» WORK ITEM:
One line at a time, check the entries below for the word "eqref", and copy each line that has it.

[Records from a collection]
= = = = = = =

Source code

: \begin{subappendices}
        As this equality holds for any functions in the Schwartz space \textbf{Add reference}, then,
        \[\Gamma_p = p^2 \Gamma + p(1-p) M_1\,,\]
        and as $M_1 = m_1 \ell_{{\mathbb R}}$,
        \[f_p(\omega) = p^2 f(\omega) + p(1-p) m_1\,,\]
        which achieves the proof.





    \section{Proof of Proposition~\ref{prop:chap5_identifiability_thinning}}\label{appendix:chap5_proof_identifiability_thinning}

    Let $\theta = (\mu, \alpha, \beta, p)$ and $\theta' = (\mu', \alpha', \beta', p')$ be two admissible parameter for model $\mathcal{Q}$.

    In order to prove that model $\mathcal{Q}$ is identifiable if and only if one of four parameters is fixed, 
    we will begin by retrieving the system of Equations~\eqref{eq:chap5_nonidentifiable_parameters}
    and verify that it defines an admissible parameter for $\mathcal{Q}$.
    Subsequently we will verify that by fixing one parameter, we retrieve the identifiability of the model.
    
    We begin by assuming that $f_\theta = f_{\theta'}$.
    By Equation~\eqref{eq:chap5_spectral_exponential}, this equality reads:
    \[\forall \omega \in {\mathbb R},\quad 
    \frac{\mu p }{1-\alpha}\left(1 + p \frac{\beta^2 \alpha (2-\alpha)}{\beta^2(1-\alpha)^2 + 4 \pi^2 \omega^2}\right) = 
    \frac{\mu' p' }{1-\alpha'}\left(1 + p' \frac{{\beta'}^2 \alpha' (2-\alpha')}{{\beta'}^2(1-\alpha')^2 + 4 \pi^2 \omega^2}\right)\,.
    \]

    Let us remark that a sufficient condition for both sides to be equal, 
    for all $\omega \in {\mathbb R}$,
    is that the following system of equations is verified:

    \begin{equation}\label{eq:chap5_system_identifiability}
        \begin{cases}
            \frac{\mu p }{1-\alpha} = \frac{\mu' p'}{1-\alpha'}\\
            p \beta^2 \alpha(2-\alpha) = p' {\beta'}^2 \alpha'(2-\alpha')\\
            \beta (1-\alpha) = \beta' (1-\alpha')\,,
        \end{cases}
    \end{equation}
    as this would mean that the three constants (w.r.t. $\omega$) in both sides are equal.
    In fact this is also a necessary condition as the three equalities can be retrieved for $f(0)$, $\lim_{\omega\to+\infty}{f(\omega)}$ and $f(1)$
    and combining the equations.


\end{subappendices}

= = = = = = =

» ANSWER SPACE:
    we will begin by retrieving the system of Equations~\eqref{eq:chap5_nonidentifiable_parameters}
    By Equation~\eqref{eq:chap5_spectral_exponential}, this equality reads:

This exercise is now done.